When we want to train a DTRNN as a sequence processor, the usual procedure is to choose the architecture and parameters of the architecture: the number of input lines and the number of output neurons will usually be determined by the nature of the input sequence itself and by the nature of the processing we want to perform4.9; the number of state neurons will have to be determined through experimentation or used to act as a computational bias restricting the computational power of the DTRNN when we have a priori knowledge about the computational requirements of the task. Since DTRNN are state-based sequence processors (see section 3.1.1), the choice of the number of state units is crucial: the resulting state space has to be ample enough to store all the information about an input sequence that is necessary to produce a correct output for it, assuming that the DTRNN architecture is capable of extracting that information from inputs and computing correct outputs from states; it is also possible to modify the architecture as training proceeds (see e.g. Fahlman (1991)), as will be mentioned later.
Then we train the DTRNN on examples of processed sequences; training a DTRNN as a discrete-time sequence processor involves adjusting its learnable parameters. In a DTRNN these are the weights, biases and initial states4.10(). To train the network we usually need an error measure which describes how far the actual outputs are from their desired targets; the learnable parameters are modified to minimize the error measure. It is very convenient that the error is a differentiable function of the learnable parameters which is to be minimized (this is usually the case with most sigmoid-like activation functions, as has been discussed in the previous section). A number of different problems may occur when training DTRNN --and, in general, any neural network-- by error minimization. These problems are reviewed in section 3.5.
Learning algorithms (also called training algorithms) for DTRNN may be classified according to diverse criteria. All learning algorithms (except trivial algorithms such as a random search) implement a heuristic to search the many-dimensional space of learnable parameters for minima of the error function chosen; the nature of this heuristic may be used to classify them. Some of the divisions that will be described in the following may also apply to non-recurrent neural networks.

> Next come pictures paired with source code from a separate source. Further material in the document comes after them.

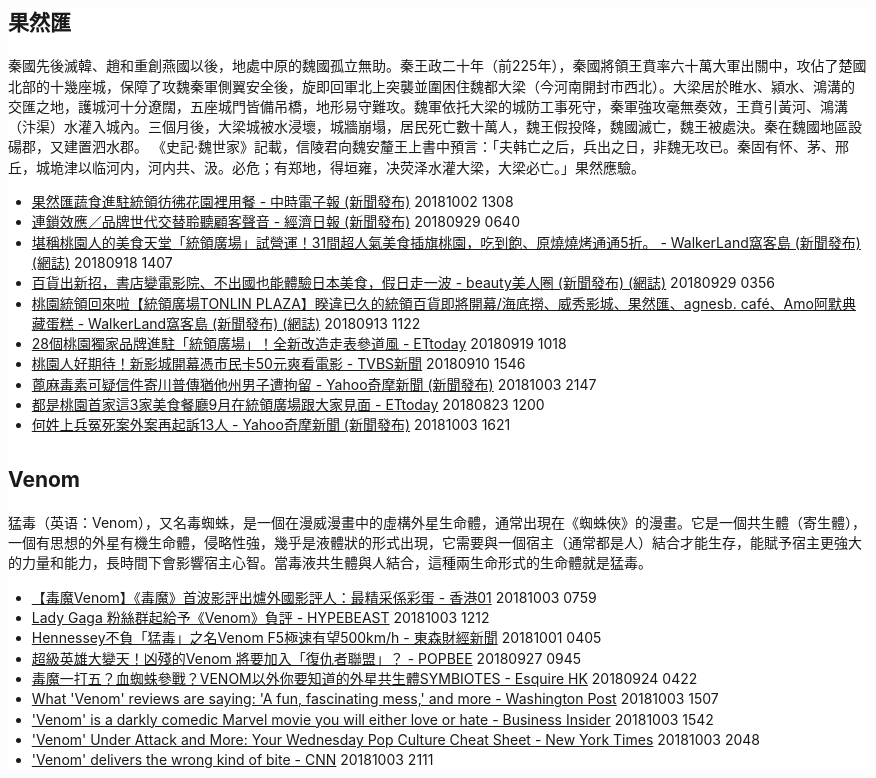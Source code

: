 ## 果然匯

秦國先後滅韓、趙和重創燕國以後，地處中原的魏國孤立無助。秦王政二十年（前225年），秦國將領王賁率六十萬大軍出關中，攻佔了楚國北部的十幾座城，保障了攻魏秦軍側翼安全後，旋即回軍北上突襲並圍困住魏都大梁（今河南開封市西北）。大梁居於睢水、潁水、鴻溝的交匯之地，護城河十分遼闊，五座城門皆備吊橋，地形易守難攻。魏軍依托大梁的城防工事死守，秦軍強攻毫無奏效，王賁引黃河、鴻溝（汴渠）水灌入城內。三個月後，大梁城被水浸壞，城牆崩塌，居民死亡數十萬人，魏王假投降，魏國滅亡，魏王被處決。秦在魏國地區設碭郡，又建置泗水郡。
《史記·魏世家》記載，信陵君向魏安釐王上書中預言：「夫韩亡之后，兵出之日，非魏无攻已。秦固有怀、茅、邢丘，城垝津以临河内，河内共、汲。必危；有郑地，得垣雍，决荧泽水灌大梁，大梁必亡。」果然應驗。
- [果然匯蔬食進駐統領彷彿花園裡用餐 - 中時電子報 (新聞發布)](https://www.chinatimes.com/realtimenews/20181002005404-260415 "果然匯蔬食進駐統領彷彿花園裡用餐 - 中時電子報 (新聞發布)") 20181002 1308
- [連鎖效應／品牌世代交替聆聽顧客聲音 - 經濟日報 (新聞發布)](https://money.udn.com/money/story/8944/3389156 "連鎖效應／品牌世代交替聆聽顧客聲音 - 經濟日報 (新聞發布)") 20180929 0640
- [堪稱桃園人的美食天堂「統領廣場」試營運！31間超人氣美食插旗桃園，吃到飽、原燒燒烤通通5折。 - WalkerLand窩客島 (新聞發布) (網誌)](https://www.walkerland.com.tw/subject/view/201010 "堪稱桃園人的美食天堂「統領廣場」試營運！31間超人氣美食插旗桃園，吃到飽、原燒燒烤通通5折。 - WalkerLand窩客島 (新聞發布) (網誌)") 20180918 1407
- [百貨出新招，書店變電影院、不出國也能體驗日本美食，假日走一波 - beauty美人圈 (新聞發布) (網誌)](https://www.beauty321.com/post/19640 "百貨出新招，書店變電影院、不出國也能體驗日本美食，假日走一波 - beauty美人圈 (新聞發布) (網誌)") 20180929 0356
- [桃園統領回來啦【統領廣場TONLIN PLAZA】睽違已久的統領百貨即將開幕/海底撈、威秀影城、果然匯、agnesb. café、Amo阿默典藏蛋糕 - WalkerLand窩客島 (新聞發布) (網誌)](http://www.walkerland.com.tw/article/view/200661 "桃園統領回來啦【統領廣場TONLIN PLAZA】睽違已久的統領百貨即將開幕/海底撈、威秀影城、果然匯、agnesb. café、Amo阿默典藏蛋糕 - WalkerLand窩客島 (新聞發布) (網誌)") 20180913 1122
- [28個桃園獨家品牌進駐「統領廣場」！全新改造走表參道風 - ETtoday](https://travel.ettoday.net/article/1262469.htm "28個桃園獨家品牌進駐「統領廣場」！全新改造走表參道風 - ETtoday") 20180919 1018
- [桃園人好期待！新影城開幕憑市民卡50元爽看電影 - TVBS新聞](https://news.tvbs.com.tw/travel/990265 "桃園人好期待！新影城開幕憑市民卡50元爽看電影 - TVBS新聞") 20180910 1546
- [蓖麻毒素可疑信件寄川普傳猶他州男子遭拘留 - Yahoo奇摩新聞 (新聞發布)](https://tw.news.yahoo.com/%E8%93%96%E9%BA%BB%E6%AF%92%E7%B4%A0%E5%8F%AF%E7%96%91%E4%BF%A1%E4%BB%B6%E5%AF%84%E5%B7%9D%E6%99%AE-%E5%82%B3%E7%8C%B6%E4%BB%96%E5%B7%9E%E7%94%B7%E5%AD%90%E9%81%AD%E6%8B%98%E7%95%99-212325515.html "蓖麻毒素可疑信件寄川普傳猶他州男子遭拘留 - Yahoo奇摩新聞 (新聞發布)") 20181003 2147
- [都是桃園首家這3家美食餐廳9月在統領廣場跟大家見面 - ETtoday](https://travel.ettoday.net/article/1242517.htm "都是桃園首家這3家美食餐廳9月在統領廣場跟大家見面 - ETtoday") 20180823 1200
- [何姓上兵冤死案外案再起訴13人 - Yahoo奇摩新聞 (新聞發布)](https://tw.news.yahoo.com/%E4%BD%95%E5%A7%93%E4%B8%8A%E5%85%B5%E5%86%A4%E6%AD%BB%E6%A1%88%E5%A4%96%E6%A1%88-%E5%86%8D%E8%B5%B7%E8%A8%B413%E4%BA%BA-160000004.html "何姓上兵冤死案外案再起訴13人 - Yahoo奇摩新聞 (新聞發布)") 20181003 1621

## Venom

猛毒（英语：Venom），又名毒蜘蛛，是一個在漫威漫畫中的虛構外星生命體，通常出現在《蜘蛛俠》的漫畫。它是一個共生體（寄生體），一個有思想的外星有機生命體，侵略性強，幾乎是液體狀的形式出現，它需要與一個宿主（通常都是人）結合才能生存，能賦予宿主更強大的力量和能力，長時間下會影響宿主心智。當毒液共生體與人結合，這種兩生命形式的生命體就是猛毒。
- [【毒魔Venom】《毒魔》首波影評出爐外國影評人：最精采係彩蛋 - 香港01](https://www.hk01.com/%E9%9B%BB%E5%BD%B1/242594/%E6%AF%92%E9%AD%94venom-%E6%AF%92%E9%AD%94-%E9%A6%96%E6%B3%A2%E5%BD%B1%E8%A9%95%E5%87%BA%E7%88%90-%E5%A4%96%E5%9C%8B%E5%BD%B1%E8%A9%95%E4%BA%BA-%E6%9C%80%E7%B2%BE%E9%87%87%E4%BF%82%E5%BD%A9%E8%9B%8B "【毒魔Venom】《毒魔》首波影評出爐外國影評人：最精采係彩蛋 - 香港01") 20181003 0759
- [Lady Gaga 粉絲群起給予《Venom》負評 - HYPEBEAST](https://hypebeast.com/zh/2018/10/lady-gaga-fans-dislike-venom "Lady Gaga 粉絲群起給予《Venom》負評 - HYPEBEAST") 20181003 1212
- [Hennessey不負「猛毒」之名Venom F5極速有望500km/h - 東森財經新聞](https://fnc.ebc.net.tw/FncNews/cars/53319 "Hennessey不負「猛毒」之名Venom F5極速有望500km/h - 東森財經新聞") 20181001 0405
- [超級英雄大變天！凶殘的Venom 將要加入「復仇者聯盟」？ - POPBEE](https://popbee.com/lifestyle/movies/venom-avengers-crossover-tom-hardy/ "超級英雄大變天！凶殘的Venom 將要加入「復仇者聯盟」？ - POPBEE") 20180927 0945
- [毒魔一打五？血蜘蛛參戰？VENOM以外你要知道的外星共生體SYMBIOTES - Esquire HK](https://www.esquirehk.com/culture/entertainment/venom-symbiotes-carnage-toxin-2018 "毒魔一打五？血蜘蛛參戰？VENOM以外你要知道的外星共生體SYMBIOTES - Esquire HK") 20180924 0422
- [What 'Venom' reviews are saying: 'A fun, fascinating mess,' and more - Washington Post](https://www.washingtonpost.com/news/comic-riffs/wp/2018/10/03/what-venom-reviews-are-saying-a-fun-fascinating-mess-and-more/ "What 'Venom' reviews are saying: 'A fun, fascinating mess,' and more - Washington Post") 20181003 1507
- ['Venom' is a darkly comedic Marvel movie you will either love or hate - Business Insider](https://www.businessinsider.com/review-venom-is-a-darkly-comedic-marvel-movie-you-will-either-love-or-hate-2018-10 "'Venom' is a darkly comedic Marvel movie you will either love or hate - Business Insider") 20181003 1542
- ['Venom' Under Attack and More: Your Wednesday Pop Culture Cheat Sheet - New York Times](https://www.nytimes.com/2018/10/03/arts/venom-vice-trailer-pop-culture-news.html "'Venom' Under Attack and More: Your Wednesday Pop Culture Cheat Sheet - New York Times") 20181003 2048
- ['Venom' delivers the wrong kind of bite - CNN](https://www.cnn.com/2018/10/03/entertainment/venom-review/index.html "'Venom' delivers the wrong kind of bite - CNN") 20181003 2111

A major division occurs between gradient-based algorithms, which compute the gradient of the error function with respect to the learnable parameters at the current search point and use this vector to define the next point in the search sequence, and non-gradient-based algorithms which use other (usually local) information to decide the next point. Obviously, gradient-based algorithms require that the error function be differentiable, whereas most non-gradient-based algorithms may dispense with this requirement. In the following, this will be used as the main division.
Another division relates to the schedule used to decide the next set of learnable parameters. Batch algorithms compute the total error function for all of the patterns in the current learning set and update the learnable parameters only after a complete evaluation of the total error function has been performed. Pattern algorithms compute the contribution of a single pattern to the error function and update the learnable parameters after computing this contribution. This formulation of the division may be applied to most neural network learning algorithms; however, in the case of DTRNN used as sequence processors, targets may be available not only for a whole sequence (as, for instance, in a classification task) but also for parts of a sequence (as would be the case in a synchronous translation task in which the targets are known after each item of the sequence). In the second case, a third learning mode, online learning, is possible: the contribution to the error function of each partial target may be used to update some of the learnable parameters even before the complete sequence has been processed. Online learning is the only possible choice when the learning set consists of a single sequence without a defined endpoint or when patterns can only be presented once.4.11
A third division has already been mentioned. Most learning algorithms for DTRNN do not change the architecture during the learning process. However, there are some algorithms that modify the architecture of the DTRNN while training it (for example, the recurrent cascade correlation algorithm by Fahlman (1991) adds neurons to the network during training).